Well, that didn't take long. Just a day after rumors that Dell was planning to
exit the LCD TV business started to circulate, the company has now come out and flatly denied them, although it does apparently have a few changes in store. The first of those is that Dell is now planning to only sell LCD TVs that are 37-inches or smaller under its own brand. To fill in that gap, Dell says it's planning to sell more TVs from other manufacturers, which it began doing in February with the addition of a number of Sony sets, along with models by Panasonic, Pioneer, Samsung, and ViewSonic. Presumably, this has no effect on their monitor business, which, at the rate things are
going, should be passing the 37-inch mark any day now.

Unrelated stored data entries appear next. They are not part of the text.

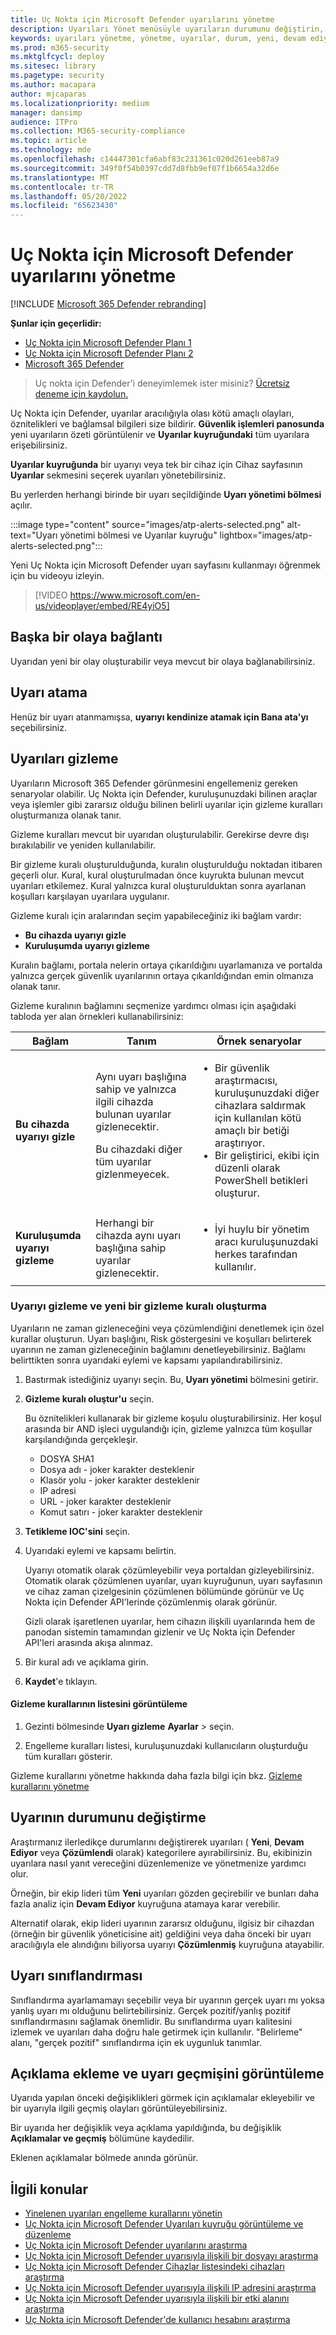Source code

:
 ```yaml
---
title: Uç Nokta için Microsoft Defender uyarılarını yönetme
description: Uyarıları Yönet menüsüyle uyarıların durumunu değiştirin, uyarıları gizlemek, açıklamaları göndermek ve tek tek uyarıların değişiklik geçmişini gözden geçirmek için gizleme kuralları oluşturun.
keywords: uyarıları yönetme, yönetme, uyarılar, durum, yeni, devam ediyor, çözümlendi, uyarıları çözümleme, gizleme, baskı, kurallar, bağlam, geçmiş, açıklamalar, değişiklikler
ms.prod: m365-security
ms.mktglfcycl: deploy
ms.sitesec: library
ms.pagetype: security
ms.author: macapara
author: mjcaparas
ms.localizationpriority: medium
manager: dansimp
audience: ITPro
ms.collection: M365-security-compliance
ms.topic: article
ms.technology: mde
ms.openlocfilehash: c14447301cfa6abf83c231361c020d261eeb87a9
ms.sourcegitcommit: 349f0f54b0397cdd7d8fbb9ef07f1b6654a32d6e
ms.translationtype: MT
ms.contentlocale: tr-TR
ms.lasthandoff: 05/20/2022
ms.locfileid: "65623430"
---
```

# <a name="manage-microsoft-defender-for-endpoint-alerts"></a>Uç Nokta için Microsoft Defender uyarılarını yönetme

[!INCLUDE [Microsoft 365 Defender rebranding](../../includes/microsoft-defender.md)]

**Şunlar için geçerlidir:**
- [Uç Nokta için Microsoft Defender Planı 1](https://go.microsoft.com/fwlink/p/?linkid=2154037)
- [Uç Nokta için Microsoft Defender Planı 2](https://go.microsoft.com/fwlink/p/?linkid=2154037)
- [Microsoft 365 Defender](https://go.microsoft.com/fwlink/?linkid=2118804)


> Uç nokta için Defender'i deneyimlemek ister misiniz? [Ücretsiz deneme için kaydolun.](https://signup.microsoft.com/create-account/signup?products=7f379fee-c4f9-4278-b0a1-e4c8c2fcdf7e&ru=https://aka.ms/MDEp2OpenTrial?ocid=docs-wdatp-managealerts-abovefoldlink)

Uç Nokta için Defender, uyarılar aracılığıyla olası kötü amaçlı olayları, öznitelikleri ve bağlamsal bilgileri size bildirir. **Güvenlik işlemleri panosunda** yeni uyarıların özeti görüntülenir ve **Uyarılar kuyruğundaki** tüm uyarılara erişebilirsiniz.

**Uyarılar kuyruğunda** bir uyarıyı veya tek bir cihaz için Cihaz sayfasının **Uyarılar** sekmesini seçerek uyarıları yönetebilirsiniz.

Bu yerlerden herhangi birinde bir uyarı seçildiğinde **Uyarı yönetimi bölmesi** açılır.

:::image type="content" source="images/atp-alerts-selected.png" alt-text="Uyarı yönetimi bölmesi ve Uyarılar kuyruğu" lightbox="images/atp-alerts-selected.png":::

Yeni Uç Nokta için Microsoft Defender uyarı sayfasını kullanmayı öğrenmek için bu videoyu izleyin.
> [!VIDEO https://www.microsoft.com/en-us/videoplayer/embed/RE4yiO5]

## <a name="link-to-another-incident"></a>Başka bir olaya bağlantı

Uyarıdan yeni bir olay oluşturabilir veya mevcut bir olaya bağlanabilirsiniz.

## <a name="assign-alerts"></a>Uyarı atama

Henüz bir uyarı atanmamışsa, **uyarıyı kendinize atamak için Bana ata'yı** seçebilirsiniz.

## <a name="suppress-alerts"></a>Uyarıları gizleme

Uyarıların Microsoft 365 Defender görünmesini engellemeniz gereken senaryolar olabilir. Uç Nokta için Defender, kuruluşunuzdaki bilinen araçlar veya işlemler gibi zararsız olduğu bilinen belirli uyarılar için gizleme kuralları oluşturmanıza olanak tanır.

Gizleme kuralları mevcut bir uyarıdan oluşturulabilir. Gerekirse devre dışı bırakılabilir ve yeniden kullanılabilir.

Bir gizleme kuralı oluşturulduğunda, kuralın oluşturulduğu noktadan itibaren geçerli olur. Kural, kural oluşturulmadan önce kuyrukta bulunan mevcut uyarıları etkilemez. Kural yalnızca kural oluşturulduktan sonra ayarlanan koşulları karşılayan uyarılara uygulanır.

Gizleme kuralı için aralarından seçim yapabileceğiniz iki bağlam vardır:

- **Bu cihazda uyarıyı gizle**
- **Kuruluşumda uyarıyı gizleme**

Kuralın bağlamı, portala nelerin ortaya çıkarıldığını uyarlamanıza ve portalda yalnızca gerçek güvenlik uyarılarının ortaya çıkarıldığından emin olmanıza olanak tanır.

Gizleme kuralının bağlamını seçmenize yardımcı olması için aşağıdaki tabloda yer alan örnekleri kullanabilirsiniz:

|Bağlam|Tanım|Örnek senaryolar|
|---|---|---|
|**Bu cihazda uyarıyı gizle**|Aynı uyarı başlığına sahip ve yalnızca ilgili cihazda bulunan uyarılar gizlenecektir. <p> Bu cihazdaki diğer tüm uyarılar gizlenmeyecek.|<ul><li>Bir güvenlik araştırmacısı, kuruluşunuzdaki diğer cihazlara saldırmak için kullanılan kötü amaçlı bir betiği araştırıyor.</li><li>Bir geliştirici, ekibi için düzenli olarak PowerShell betikleri oluşturur.</li></ul>|
|**Kuruluşumda uyarıyı gizleme**|Herhangi bir cihazda aynı uyarı başlığına sahip uyarılar gizlenecektir.|<ul><li>İyi huylu bir yönetim aracı kuruluşunuzdaki herkes tarafından kullanılır.</li></ul>|

### <a name="suppress-an-alert-and-create-a-new-suppression-rule"></a>Uyarıyı gizleme ve yeni bir gizleme kuralı oluşturma

Uyarıların ne zaman gizleneceğini veya çözümlendiğini denetlemek için özel kurallar oluşturun. Uyarı başlığını, Risk göstergesini ve koşulları belirterek uyarının ne zaman gizleneceğinin bağlamını denetleyebilirsiniz. Bağlamı belirttikten sonra uyarıdaki eylemi ve kapsamı yapılandırabilirsiniz.

1. Bastırmak istediğiniz uyarıyı seçin. Bu, **Uyarı yönetimi** bölmesini getirir.

2. **Gizleme kuralı oluştur'u** seçin.

    Bu öznitelikleri kullanarak bir gizleme koşulu oluşturabilirsiniz. Her koşul arasında bir AND işleci uygulandığı için, gizleme yalnızca tüm koşullar karşılandığında gerçekleşir.

    - DOSYA SHA1
    - Dosya adı - joker karakter desteklenir
    - Klasör yolu - joker karakter desteklenir
    - IP adresi
    - URL - joker karakter desteklenir
    - Komut satırı - joker karakter desteklenir

3. **Tetikleme IOC'sini** seçin.

4. Uyarıdaki eylemi ve kapsamı belirtin.

   Uyarıyı otomatik olarak çözümleyebilir veya portaldan gizleyebilirsiniz. Otomatik olarak çözümlenen uyarılar, uyarı kuyruğunun, uyarı sayfasının ve cihaz zaman çizelgesinin çözümlenen bölümünde görünür ve Uç Nokta için Defender API'lerinde çözümlenmiş olarak görünür.

   Gizli olarak işaretlenen uyarılar, hem cihazın ilişkili uyarılarında hem de panodan sistemin tamamından gizlenir ve Uç Nokta için Defender API'leri arasında akışa alınmaz.

5. Bir kural adı ve açıklama girin.

6. **Kaydet**'e tıklayın.

#### <a name="view-the-list-of-suppression-rules"></a>Gizleme kurallarının listesini görüntüleme

1. Gezinti bölmesinde **Uyarı gizleme** **Ayarlar** \> seçin.

2. Engelleme kuralları listesi, kuruluşunuzdaki kullanıcıların oluşturduğu tüm kuralları gösterir.

Gizleme kurallarını yönetme hakkında daha fazla bilgi için bkz. [Gizleme kurallarını yönetme](manage-suppression-rules.md)

## <a name="change-the-status-of-an-alert"></a>Uyarının durumunu değiştirme

Araştırmanız ilerledikçe durumlarını değiştirerek uyarıları ( **Yeni**, **Devam Ediyor** veya **Çözümlendi** olarak) kategorilere ayırabilirsiniz. Bu, ekibinizin uyarılara nasıl yanıt vereceğini düzenlemenize ve yönetmenize yardımcı olur.

Örneğin, bir ekip lideri tüm **Yeni** uyarıları gözden geçirebilir ve bunları daha fazla analiz için **Devam Ediyor** kuyruğuna atamaya karar verebilir.

Alternatif olarak, ekip lideri uyarının zararsız olduğunu, ilgisiz bir cihazdan (örneğin bir güvenlik yöneticisine ait) geldiğini veya daha önceki bir uyarı aracılığıyla ele alındığını biliyorsa uyarıyı **Çözümlenmiş** kuyruğuna atayabilir.

## <a name="alert-classification"></a>Uyarı sınıflandırması

Sınıflandırma ayarlamamayı seçebilir veya bir uyarının gerçek uyarı mı yoksa yanlış uyarı mı olduğunu belirtebilirsiniz. Gerçek pozitif/yanlış pozitif sınıflandırmasını sağlamak önemlidir. Bu sınıflandırma uyarı kalitesini izlemek ve uyarıları daha doğru hale getirmek için kullanılır. "Belirleme" alanı, "gerçek pozitif" sınıflandırma için ek uygunluk tanımlar.

## <a name="add-comments-and-view-the-history-of-an-alert"></a>Açıklama ekleme ve uyarı geçmişini görüntüleme

Uyarıda yapılan önceki değişiklikleri görmek için açıklamalar ekleyebilir ve bir uyarıyla ilgili geçmiş olayları görüntüleyebilirsiniz.

Bir uyarıda her değişiklik veya açıklama yapıldığında, bu değişiklik **Açıklamalar ve geçmiş** bölümüne kaydedilir.

Eklenen açıklamalar bölmede anında görünür.

## <a name="related-topics"></a>İlgili konular

- [Yinelenen uyarıları engelleme kurallarını yönetin](manage-suppression-rules.md)
- [Uç Nokta için Microsoft Defender Uyarıları kuyruğu görüntüleme ve düzenleme](alerts-queue.md)
- [Uç Nokta için Microsoft Defender uyarılarını araştırma](investigate-alerts.md)
- [Uç Nokta için Microsoft Defender uyarısıyla ilişkili bir dosyayı araştırma](investigate-files.md)
- [Uç Nokta için Microsoft Defender Cihazlar listesindeki cihazları araştırma](investigate-machines.md)
- [Uç Nokta için Microsoft Defender uyarısıyla ilişkili IP adresini araştırma](investigate-ip.md)
- [Uç Nokta için Microsoft Defender uyarısıyla ilişkili bir etki alanını araştırma](investigate-domain.md)
- [Uç Nokta için Microsoft Defender'de kullanıcı hesabını araştırma](investigate-user.md)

Makes sense. They only have to stock their own TV's and those are cheaper to ship (37" and smaller don't require freight shipping usually). The other brands can drop ship from a distributor
I think one of the biggest problems Dell has with selling LCDs is that people cannot walk into Best Buy or similar stores and actually see one. You have to first off know that Dell even makes TVs, then you have to visit the website and buy solely off that.
And if you're lucky, there may be a Dell kiosk in a mall near you so you can see it first hand.
And really. Who needs a 21-inch Wide screen Moniter? 19 is good enough for me.
The people that need large (20"+) monitors are, in general, looking for the higher resolution offered, not the size. I currently have a 17" UltraSharp from several years ago, and it works great for general purpose work/gaming/720p viewing. I would never buy a 19" because the extra 2" gets you nothing in terms of resolution, just increases the size of the pixels slightly.
That having been said, my next monitor will be a 24" unless they start fitting 1920x1200 screens in smaller form factors for desktop screens. The increase in resolution (from ~1 to ~2 million pixels on screen) is huge when you are editing 10 Mpx images. The 30" resolution would be even better, but I would also like to use the screen (on occasion) to view HDTV so having a native 1920 monitor is more attractive than stretching a 1080p film by a non-integer multiple to get to the 30" resolution.
I'll take my 37" 1080p westinghouse monitor over a 2560x1600 30" monitor kthanx dell.
why? 1600p kills 1080p. bigger is better? no.
Bigger is better. And I don't need the extra resolution right now, 1080p is enough for a few more years. Also, I don't have to buy the best video card possible just to run my games at the native resolution. In addition to all that, it also doubles as an analog monitor for vga/component.
@Ryan
For people who only surf the internet or play solitaire, yeah 19" is just fine. However, if you are a coder or work for a IT security firm that has numerous interfaces (monitoring consoles, client information repository, documentation on various technologies, etc.), a wide screen or multiple screen interface is great.
I love 17" DELL LCD TV. I works pretty well as a monitor and TV, plus it does a great job with PIP. Its great to watch TV and browse the web.
Can someone please explain to me why the 24" (1920x1200) widescreen displays cost double what the 20/22" (1680x1050) ones do? This just doesn't make sense. 30" being $1200, fine...but 24" being $600 and 20" being
I own a 32" Dell LCD TV and I love it! Beautiful picture and sound, plenty of hookups in the back, extremely easy to use. It's good that Dell isn't discontinuing the smaller models, because they're great TVs.
Have two of thoose Dell 2407 standing next to another... really makes the difference if you code or do illustration / vector graphics work.
Dell is good at manufacturing those screens and I think logistics (mentioned by david) are the main reason - Along with not getting lost in too many markets and making branding issues (in marketing terms) nearly impossible to solve.